Speaking about the partnership, Dr. Sean O’Kell, Business Unit Director, STG Aerospace, said: “Our business is fundamentally about light and flying, so a charity that is using the power of aviation to prevent sight loss in some of the poorest countries in the world was an obvious choice. The fight against avoidable blindness is such an important one, the more we learned about the fantastic work Orbis is doing, the more we felt compelled to support them.”
Kathryn Sweet, Head of Partnerships at Orbis UK, said: “We welcome the support of the aviation industry for our vital work. Sadly, of the 253 million people in the world who are blind or visually impaired, 75% have conditions that are preventable or treatable.”

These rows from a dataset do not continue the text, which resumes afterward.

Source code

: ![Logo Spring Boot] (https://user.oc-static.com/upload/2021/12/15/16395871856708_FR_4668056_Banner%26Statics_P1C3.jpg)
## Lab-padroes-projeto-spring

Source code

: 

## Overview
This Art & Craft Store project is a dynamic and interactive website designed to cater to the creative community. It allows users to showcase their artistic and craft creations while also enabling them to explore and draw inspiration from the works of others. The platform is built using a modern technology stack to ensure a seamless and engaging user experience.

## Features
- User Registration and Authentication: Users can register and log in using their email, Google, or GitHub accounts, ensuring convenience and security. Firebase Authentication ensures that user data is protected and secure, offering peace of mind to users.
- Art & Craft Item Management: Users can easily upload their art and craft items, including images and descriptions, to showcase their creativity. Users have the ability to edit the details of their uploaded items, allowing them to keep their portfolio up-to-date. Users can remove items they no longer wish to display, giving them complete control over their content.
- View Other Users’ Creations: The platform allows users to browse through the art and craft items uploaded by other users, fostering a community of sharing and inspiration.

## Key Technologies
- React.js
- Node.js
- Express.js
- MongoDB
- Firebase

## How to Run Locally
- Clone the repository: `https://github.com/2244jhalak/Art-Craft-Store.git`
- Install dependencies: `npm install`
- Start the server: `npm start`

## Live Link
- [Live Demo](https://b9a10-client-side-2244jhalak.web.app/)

“Our Flying Eye Hospital transports teams of leading eye care specialists to low and middle income countries, where they share skills and techniques with local medical teams.
“By partnering with Orbis UK, AIX exhibitors can be part of a global effort to support local communities in the fight against avoidable blindness.”
Polly Magraw, Event Director, Aircraft Interiors Expo said: “We are delighted that each year we can support Orbis UK to create relationships with leading suppliers from the aircraft interiors industry. Exhibitors are encouraged to contact the Orbis team to find out how they might contribute to what is one of the most unique examples of aircraft design. The skills that eye care professionals build on the Flying Eye Hospital are helping bring vital eye care to thousands of people worldwide, and we’re delighted to once again partner with Orbis UK to help raise awareness and join the global fight to end avoidable blindness.”